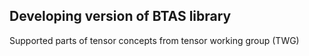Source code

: Developing version of BTAS library
----

Supported parts of tensor concepts from tensor working group (TWG)
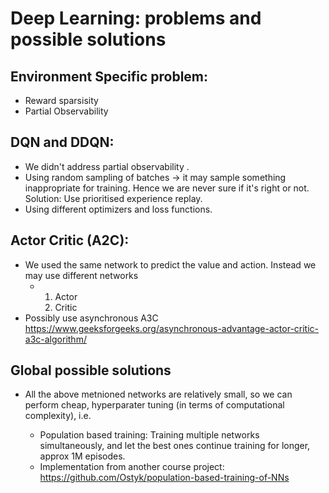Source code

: # Deep Learning: problems and possible solutions



## Environment Specific problem:

* Reward sparsisity
* Partial Observability 
  

## DQN and DDQN:

* We didn't address partial observability .
* Using random sampling of batches $\rightarrow$ it may sample something inappropriate for training. Hence we are never sure if it's right or not. Solution: Use prioritised experience replay.
* Using different optimizers and loss functions.


## Actor Critic (A2C):

* We used the same network to predict the value and action. Instead we may use different networks 
  * 1. Actor
    2. Critic
* Possibly use asynchronous A3C https://www.geeksforgeeks.org/asynchronous-advantage-actor-critic-a3c-algorithm/

## Global possible solutions

* All the above metnioned networks are relatively small, so we can perform cheap, hyperparater tuning (in terms of computational complexity), i.e.

  * Population based training: Training multiple networks simultaneously, and let the best ones continue training for longer, approx 1M episodes.
  * Implementation from another course project:  https://github.com/Ostyk/population-based-training-of-NNs

  























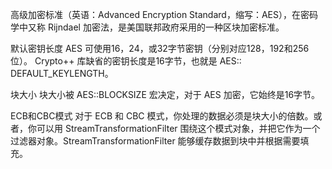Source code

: 高级加密标准（英语：Advanced Encryption Standard，缩写：AES），在密码学中又称 Rijndael 加密法，是美国联邦政府采用的一种区块加密标准。


默认密钥长度
AES 可使用16，24，或32字节密钥（分别对应128，192和256位）。 Crypto++ 库缺省的密钥长度是16字节，也就是 AES:: DEFAULT_KEYLENGTH。


块大小
块大小被 AES::BLOCKSIZE 宏决定，对于 AES 加密，它始终是16字节。


ECB和CBC模式
对于 ECB 和 CBC 模式，你处理的数据必须是块大小的倍数。或者，你可以用 StreamTransformationFilter 围绕这个模式对象，并把它作为一个过滤器对象。StreamTransformationFilter 能够缓存数据到块中并根据需要填充。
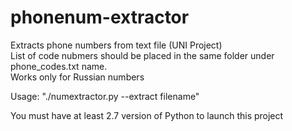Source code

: # phonenum-extractor
Extracts phone numbers from text file (UNI Project)    
List of code nubmers should be placed in the same folder under phone_codes.txt name.    
Works only for Russian numbers

Usage: "./numextractor.py --extract filename"  

You must have at least 2.7 version of Python to launch this project
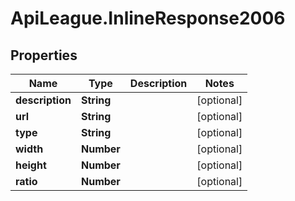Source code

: # ApiLeague.InlineResponse2006

## Properties

Name | Type | Description | Notes
------------ | ------------- | ------------- | -------------
**description** | **String** |  | [optional] 
**url** | **String** |  | [optional] 
**type** | **String** |  | [optional] 
**width** | **Number** |  | [optional] 
**height** | **Number** |  | [optional] 
**ratio** | **Number** |  | [optional]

▶ _How to complete this task_: The answer must be a word-for-word copy of all the entries, containing no pictures.

▶ _Result of this exercise_:
Source code

: Developing version of BTAS library
----

Supported parts of tensor concepts from tensor working group (TWG)
Source code

: # Deep Learning: problems and possible solutions



## Environment Specific problem:

* Reward sparsisity
* Partial Observability 
  

## DQN and DDQN:

* We didn't address partial observability .
* Using random sampling of batches $\rightarrow$ it may sample something inappropriate for training. Hence we are never sure if it's right or not. Solution: Use prioritised experience replay.
* Using different optimizers and loss functions.


## Actor Critic (A2C):

* We used the same network to predict the value and action. Instead we may use different networks 
  * 1. Actor
    2. Critic
* Possibly use asynchronous A3C https://www.geeksforgeeks.org/asynchronous-advantage-actor-critic-a3c-algorithm/

## Global possible solutions

* All the above metnioned networks are relatively small, so we can perform cheap, hyperparater tuning (in terms of computational complexity), i.e.

  * Population based training: Training multiple networks simultaneously, and let the best ones continue training for longer, approx 1M episodes.
  * Implementation from another course project:  https://github.com/Ostyk/population-based-training-of-NNs

  























Source code

: 高级加密标准（英语：Advanced Encryption Standard，缩写：AES），在密码学中又称 Rijndael 加密法，是美国联邦政府采用的一种区块加密标准。


默认密钥长度
AES 可使用16，24，或32字节密钥（分别对应128，192和256位）。 Crypto++ 库缺省的密钥长度是16字节，也就是 AES:: DEFAULT_KEYLENGTH。


块大小
块大小被 AES::BLOCKSIZE 宏决定，对于 AES 加密，它始终是16字节。


ECB和CBC模式
对于 ECB 和 CBC 模式，你处理的数据必须是块大小的倍数。或者，你可以用 StreamTransformationFilter 围绕这个模式对象，并把它作为一个过滤器对象。StreamTransformationFilter 能够缓存数据到块中并根据需要填充。
Source code

: # phonenum-extractor
Extracts phone numbers from text file (UNI Project)    
List of code nubmers should be placed in the same folder under phone_codes.txt name.    
Works only for Russian numbers

Usage: "./numextractor.py --extract filename"  

You must have at least 2.7 version of Python to launch this project
Source code

: # ApiLeague.InlineResponse2006

## Properties

Name | Type | Description | Notes
------------ | ------------- | ------------- | -------------
**description** | **String** |  | [optional] 
**url** | **String** |  | [optional] 
**type** | **String** |  | [optional] 
**width** | **Number** |  | [optional] 
**height** | **Number** |  | [optional] 
**ratio** | **Number** |  | [optional]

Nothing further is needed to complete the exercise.